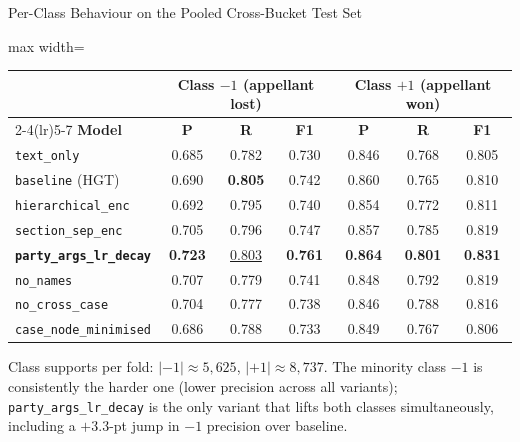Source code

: \documentclass[aspectratio=169,11pt]{beamer}
\begin{document}
\begin{frame}{Per-Class Behaviour on the Pooled Cross-Bucket Test Set}
  \scriptsize
  \centering
  \setlength{\tabcolsep}{5pt}
  \begin{adjustbox}{max width=\textwidth}
    \begin{tabular}{lcccccc}
      \toprule
       & \multicolumn{3}{c}{\textbf{Class $-1$ (appellant lost)}} & \multicolumn{3}{c}{\textbf{Class $+1$ (appellant won)}} \\
      \cmidrule(lr){2-4}\cmidrule(lr){5-7}
      \textbf{Model} & \textbf{P} & \textbf{R} & \textbf{F1} & \textbf{P} & \textbf{R} & \textbf{F1} \\
      \midrule
      \texttt{text\_only}                       & 0.685 & 0.782          & 0.730 & 0.846          & 0.768 & 0.805 \\
      \texttt{baseline} (HGT)                   & 0.690 & \textbf{0.805} & 0.742 & 0.860          & 0.765 & 0.810 \\
      \texttt{hierarchical\_enc}                & 0.692 & 0.795          & 0.740 & 0.854          & 0.772 & 0.811 \\
      \texttt{section\_sep\_enc}                & 0.705 & 0.796          & 0.747 & 0.857          & 0.785 & 0.819 \\
      \textbf{\texttt{party\_args\_lr\_decay}}  & \textbf{0.723} & \underline{0.803} & \textbf{0.761} & \textbf{0.864} & \textbf{0.801} & \textbf{0.831} \\
      \texttt{no\_names}                        & 0.707 & 0.779          & 0.741 & 0.848          & 0.792 & 0.819 \\
      \texttt{no\_cross\_case}                  & 0.704 & 0.777          & 0.738 & 0.846          & 0.788 & 0.816 \\
      \texttt{case\_node\_minimised}            & 0.686 & 0.788          & 0.733 & 0.849          & 0.767 & 0.806 \\
      \bottomrule
    \end{tabular}
  \end{adjustbox}

  \vspace{0.5em}
  \scriptsize Class supports per fold: $|{-1}|\!\approx\!5{,}625$, $|{+1}|\!\approx\!8{,}737$. The minority class $-1$ is consistently the harder one (lower precision across all variants); \texttt{party\_args\_lr\_decay} is the only variant that lifts both classes simultaneously, including a $+3.3$-pt jump in $-1$ precision over baseline.
\end{frame}
\end{document}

-.-.-

__WHAT YOU ARE ASKED TO DO__
Could you output the lines above exactly, with no pictures included?

__COMPLETED TASK__
Source code

: \documentclass[aspectratio=169,11pt]{beamer}
\begin{document}
\begin{frame}{Per-Class Behaviour on the Pooled Cross-Bucket Test Set}
  \scriptsize
  \centering
  \setlength{\tabcolsep}{5pt}
  \begin{adjustbox}{max width=\textwidth}
    \begin{tabular}{lcccccc}
      \toprule
       & \multicolumn{3}{c}{\textbf{Class $-1$ (appellant lost)}} & \multicolumn{3}{c}{\textbf{Class $+1$ (appellant won)}} \\
      \cmidrule(lr){2-4}\cmidrule(lr){5-7}
      \textbf{Model} & \textbf{P} & \textbf{R} & \textbf{F1} & \textbf{P} & \textbf{R} & \textbf{F1} \\
      \midrule
      \texttt{text\_only}                       & 0.685 & 0.782          & 0.730 & 0.846          & 0.768 & 0.805 \\
      \texttt{baseline} (HGT)                   & 0.690 & \textbf{0.805} & 0.742 & 0.860          & 0.765 & 0.810 \\
      \texttt{hierarchical\_enc}                & 0.692 & 0.795          & 0.740 & 0.854          & 0.772 & 0.811 \\
      \texttt{section\_sep\_enc}                & 0.705 & 0.796          & 0.747 & 0.857          & 0.785 & 0.819 \\
      \textbf{\texttt{party\_args\_lr\_decay}}  & \textbf{0.723} & \underline{0.803} & \textbf{0.761} & \textbf{0.864} & \textbf{0.801} & \textbf{0.831} \\
      \texttt{no\_names}                        & 0.707 & 0.779          & 0.741 & 0.848          & 0.792 & 0.819 \\
      \texttt{no\_cross\_case}                  & 0.704 & 0.777          & 0.738 & 0.846          & 0.788 & 0.816 \\
      \texttt{case\_node\_minimised}            & 0.686 & 0.788          & 0.733 & 0.849          & 0.767 & 0.806 \\
      \bottomrule
    \end{tabular}
  \end{adjustbox}

  \vspace{0.5em}
  \scriptsize Class supports per fold: $|{-1}|\!\approx\!5{,}625$, $|{+1}|\!\approx\!8{,}737$. The minority class $-1$ is consistently the harder one (lower precision across all variants); \texttt{party\_args\_lr\_decay} is the only variant that lifts both classes simultaneously, including a $+3.3$-pt jump in $-1$ precision over baseline.
\end{frame}
\end{document}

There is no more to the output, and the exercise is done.